WHAT NEEDS TO BE DONE.
For every line in the entries that contains "Management", show the whole line.

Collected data
------------------------------------------------
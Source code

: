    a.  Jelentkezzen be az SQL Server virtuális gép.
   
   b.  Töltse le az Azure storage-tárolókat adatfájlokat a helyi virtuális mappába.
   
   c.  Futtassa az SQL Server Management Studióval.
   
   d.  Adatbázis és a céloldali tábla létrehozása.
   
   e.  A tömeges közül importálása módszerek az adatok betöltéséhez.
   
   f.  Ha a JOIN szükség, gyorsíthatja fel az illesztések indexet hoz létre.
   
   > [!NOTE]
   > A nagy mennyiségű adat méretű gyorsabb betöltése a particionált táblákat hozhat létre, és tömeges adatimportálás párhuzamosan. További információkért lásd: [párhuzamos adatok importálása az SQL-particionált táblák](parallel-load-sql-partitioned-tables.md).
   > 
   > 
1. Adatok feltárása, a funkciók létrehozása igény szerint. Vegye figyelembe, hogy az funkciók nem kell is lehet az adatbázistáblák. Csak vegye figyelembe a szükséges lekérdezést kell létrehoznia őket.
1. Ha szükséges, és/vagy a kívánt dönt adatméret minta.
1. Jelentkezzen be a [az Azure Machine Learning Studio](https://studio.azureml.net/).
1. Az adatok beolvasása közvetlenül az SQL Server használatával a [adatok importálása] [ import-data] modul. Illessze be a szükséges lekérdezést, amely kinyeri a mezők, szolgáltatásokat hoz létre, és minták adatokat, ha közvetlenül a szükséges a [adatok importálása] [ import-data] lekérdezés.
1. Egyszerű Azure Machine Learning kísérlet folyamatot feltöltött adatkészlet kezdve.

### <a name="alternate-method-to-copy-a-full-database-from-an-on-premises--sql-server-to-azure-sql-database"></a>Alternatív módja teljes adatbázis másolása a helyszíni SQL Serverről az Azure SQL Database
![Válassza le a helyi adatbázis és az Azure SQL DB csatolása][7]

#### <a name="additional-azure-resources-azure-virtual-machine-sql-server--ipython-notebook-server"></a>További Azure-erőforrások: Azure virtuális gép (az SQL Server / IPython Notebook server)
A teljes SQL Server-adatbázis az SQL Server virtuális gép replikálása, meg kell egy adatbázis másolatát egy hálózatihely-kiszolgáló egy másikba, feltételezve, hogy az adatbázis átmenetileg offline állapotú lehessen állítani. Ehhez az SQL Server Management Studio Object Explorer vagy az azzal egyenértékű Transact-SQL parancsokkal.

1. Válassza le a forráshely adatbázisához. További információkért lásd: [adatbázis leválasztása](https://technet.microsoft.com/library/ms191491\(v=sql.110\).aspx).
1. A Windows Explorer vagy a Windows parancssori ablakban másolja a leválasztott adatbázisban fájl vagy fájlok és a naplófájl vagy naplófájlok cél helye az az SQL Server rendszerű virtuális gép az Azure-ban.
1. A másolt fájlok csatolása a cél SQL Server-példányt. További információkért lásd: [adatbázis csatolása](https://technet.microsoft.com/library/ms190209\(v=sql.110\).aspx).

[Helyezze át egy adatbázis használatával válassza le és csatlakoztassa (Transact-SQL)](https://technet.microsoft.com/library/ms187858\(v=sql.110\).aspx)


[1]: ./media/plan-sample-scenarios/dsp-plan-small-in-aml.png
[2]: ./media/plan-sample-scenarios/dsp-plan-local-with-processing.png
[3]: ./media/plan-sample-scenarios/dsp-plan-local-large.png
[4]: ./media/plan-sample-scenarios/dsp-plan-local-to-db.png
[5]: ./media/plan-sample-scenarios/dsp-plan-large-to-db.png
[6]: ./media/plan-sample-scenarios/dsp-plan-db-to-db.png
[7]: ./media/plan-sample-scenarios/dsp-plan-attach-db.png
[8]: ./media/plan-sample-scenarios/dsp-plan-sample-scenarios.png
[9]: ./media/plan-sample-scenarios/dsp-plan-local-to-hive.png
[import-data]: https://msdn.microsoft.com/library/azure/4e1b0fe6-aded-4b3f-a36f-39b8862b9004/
------------------------------------------------
ANSWER TO THIS PROBLEM.
   c.  Futtassa az SQL Server Management Studióval.
A teljes SQL Server-adatbázis az SQL Server virtuális gép replikálása, meg kell egy adatbázis másolatát egy hálózatihely-kiszolgáló egy másikba, feltételezve, hogy az adatbázis átmenetileg offline állapotú lehessen állítani. Ehhez az SQL Server Management Studio Object Explorer vagy az azzal egyenértékű Transact-SQL parancsokkal.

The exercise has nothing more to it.